User-End Functions (Elite Prospects Scraper)


get_skaters(leagues, seasons)

Returns a dataframe containing statistics for all skaters in a target set of league(s) and season(s).

  • leagues: One or multiple leagues. If one league, enter as a string i.e; "nhl". If multiple leagues, enter as a tuple or list i.e; ("nhl", "ahl").
  • seasons: One or multiple leagues. If one league, enter as a string i.e; "2018-2019". If multiple leagues, enter as a tuple or list i.e; ("2018-2019", "2019-2020").

Example:

tdhepscrape.get_skaters(("nhl", "ahl"), ("2018-2019", "2019-2020"))


get_goalies(leagues, seasons)

Returns a dataframe containing statistics for all goalies in a target set of league(s) and season(s).

  • leagues: One or multiple leagues. If one league, enter as a string i.e; "nhl". If multiple leagues, enter as a tuple or list i.e; ("nhl", "ahl").
  • seasons: One or multiple leagues. If one league, enter as a string i.e; "2018-2019". If multiple leagues, enter as a tuple or list i.e; ("2018-2019", "2019-2020").

Example:

tdhepscrape.get_goalies("khl", "2015-2016")


get_player_information(dataframe)

Returns a dataframe containing bio information for all skaters or goalies (or both) within a target dataframe.

  • dataframe: The dataframe returned by one of the previous two commands.

Example:

Say you obtain skater data for the KHL in 2020-2021 and store that as a dataframe called output. You can run this function to get bio information for every player in that league's scrape.

output = tdhepscrape.get_skaters("khl", "2020-2021")

tdhepscrape.get_player_information(output)


add_player_information(dataframe)

Returns a dataframe containing bio information for all skaters or goalies (or both) within a target dataframe as well as the statistics from the original dataframe.

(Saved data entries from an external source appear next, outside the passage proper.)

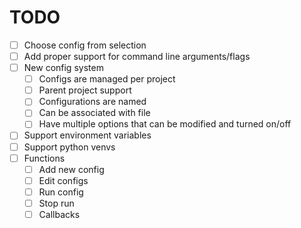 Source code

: # TODO
-[ ] Choose config from selection
-[ ] Add proper support for command line arguments/flags
-[ ] New config system
    -[ ] Configs are managed per project
    -[ ] Parent project support
    -[ ] Configurations are named
    -[ ] Can be associated with file
    -[ ] Have multiple options that can be modified and turned on/off 
-[ ] Support environment variables
-[ ] Support python venvs
-[ ] Functions
    -[ ] Add new config
    -[ ] Edit configs
    -[ ] Run config
    -[ ] Stop run
    -[ ] Callbacks
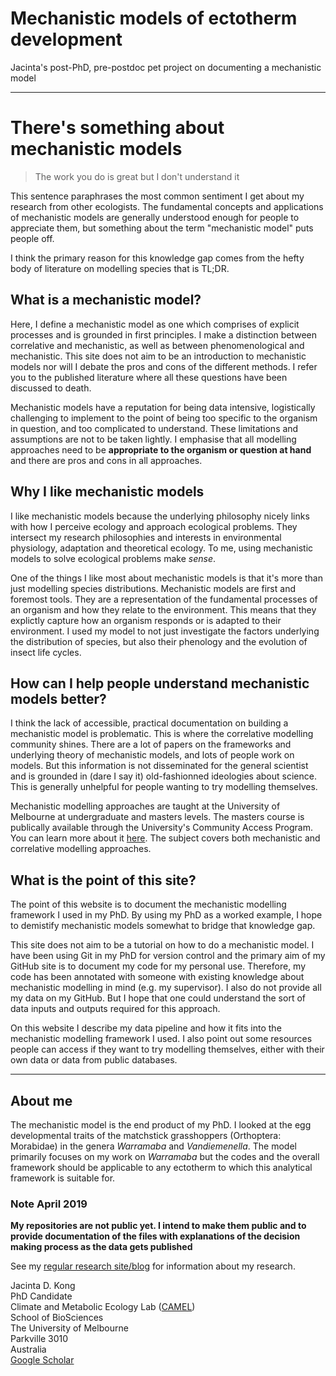 # Mechanistic models of ectotherm development
Jacinta's post-PhD, pre-postdoc pet project on documenting a mechanistic model

***

# There's something about mechanistic models

> The work you do is great but I don't understand it

This sentence paraphrases the most common sentiment I get about my research from other ecologists. The fundamental concepts and applications of mechanistic models are generally understood enough for people to appreciate them, but something about the term "mechanistic model" puts people off. 

I think the primary reason for this knowledge gap comes from the hefty body of literature on modelling species that is TL;DR.

## What is a mechanistic model?
Here, I define a mechanistic model as one which comprises of explicit processes and is grounded in first principles. I make a distinction between correlative and mechanistic, as well as between phenomenological and mechanistic. This site does not aim to be an introduction to mechanistic models nor will I debate the pros and cons of the different methods. I refer you to the published literature where all these questions have been discussed to death. 

Mechanistic models have a reputation for being data intensive, logistically challenging to implement to the point of being too specific to the organism in question, and too complicated to understand. These limitations and assumptions are not to be taken lightly. I emphasise that all modelling approaches need to be **appropriate to the organism or question at hand** and there are pros and cons in all approaches.

## Why I like mechanistic models
I like mechanistic models because the underlying philosophy nicely links with how I perceive ecology and approach ecological problems. They intersect my research philosophies and interests in environmental physiology, adaptation and theoretical ecology. To me, using mechanistic models to solve ecological problems make *sense*.

One of the things I like most about mechanistic models is that it's more than just modelling species distributions. Mechanistic models are first and foremost tools. They are a representation of the fundamental processes of an organism and how they relate to the environment. This means that they explictly capture how an organism responds or is adapted to their environment. I used my model to not just investigate the factors underlying the distribution of species, but also their phenology and the evolution of insect life cycles.

## How can I help people understand mechanistic models better?
I think the lack of accessible, practical documentation on building a mechanistic model is problematic. This is where the correlative modelling community shines. There are a lot of papers on the frameworks and underlying theory of mechanistic models, and lots of people work on models. But this information is not disseminated for the general scientist and is grounded in (dare I say it) old-fashionned ideologies about science. This is generally unhelpful for people wanting to try modelling themselves.

Mechanistic modelling approaches are taught at the University of Melbourne at undergraduate and masters levels. The masters course is publically available through the University's Community Access Program. You can learn more about it [here](https://handbook.unimelb.edu.au/2019/subjects/evsc90026). The subject covers both mechanistic and correlative modelling approaches.

## What is the point of this site?
The point of this website is to document the mechanistic modelling framework I used in my PhD. By using my PhD as a worked example, I hope to demistify mechanistic models somewhat to bridge that knowledge gap.

This site does not aim to be a tutorial on how to do a mechanistic model. I have been using Git in my PhD for version control and the primary aim of my GitHub site is to document my code for my personal use. Therefore, my code has been annotated with someone with existing knowledge about mechanistic modelling in mind (e.g. my supervisor). I also do not provide all my data on my GitHub. But I hope that one could understand the sort of data inputs and outputs required for this approach.

On this website I describe my data pipeline and how it fits into the mechanistic modelling framework I used. I also point out some resources people can access if they want to try modelling themselves, either with their own data or data from public databases. 

***

## About me
The mechanistic model is the end product of my PhD. I looked at the egg developmental traits of the matchstick grasshoppers (Orthoptera: Morabidae) in the genera *Warramaba* and *Vandiemenella*. The model primarily focuses on my work on *Warramaba* but the codes and the overall framework should be applicable to any ectotherm to which this analytical framework is suitable for.

### Note April 2019
**My repositories are not public yet. I intend to make them public and to provide documentation of the files with explanations of the decision making process as the data gets published**

See my [regular research site/blog](https://jacintakongresearch.wordpress.com) for information about my research. 

Jacinta D. Kong  
PhD Candidate  
Climate and Metabolic Ecology Lab ([CAMEL](https://camelunimelb.wordpress.com))  
School of BioSciences   
The University of Melbourne  
Parkville 3010  
Australia  
[Google Scholar](https://scholar.google.com.au/citations?user=EBtRPuwAAAAJ&hl=en&oi=ao)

  • dataframe: The dataframe returned by one of the previous two commands.

Example:

Say you obtain skater data for the KHL in 2020-2021 and store that as a dataframe called output. You can run this function to get bio information for every player in that league's scrape.

output = tdhepscrape.get_skaters("khl", "2020-2021")

tdhepscrape.add_player_information(output)

Comments, Questions, and Concerns.


My goal was to make this package as error-proof as possible. I believe I've accounted for every issue that could potentially throw off a scrape, but it's possible I've missed something.

If any issues arise, or you have any questions about the package, please do not hesitate to contact me on Twitter at @TopDownHockey or email me directly at patrick.s.bacon@gmail.com.

Project details


Release history Release notifications | RSS feed

Download files

Download the file for your platform. If you're not sure which to choose, learn more about installing packages.

Source Distribution

topdownhockey_scraper-6.1.54.tar.gz (211.8 kB view details)

Uploaded Source

Built Distribution

If you're not sure about the file name format, learn more about wheel file names.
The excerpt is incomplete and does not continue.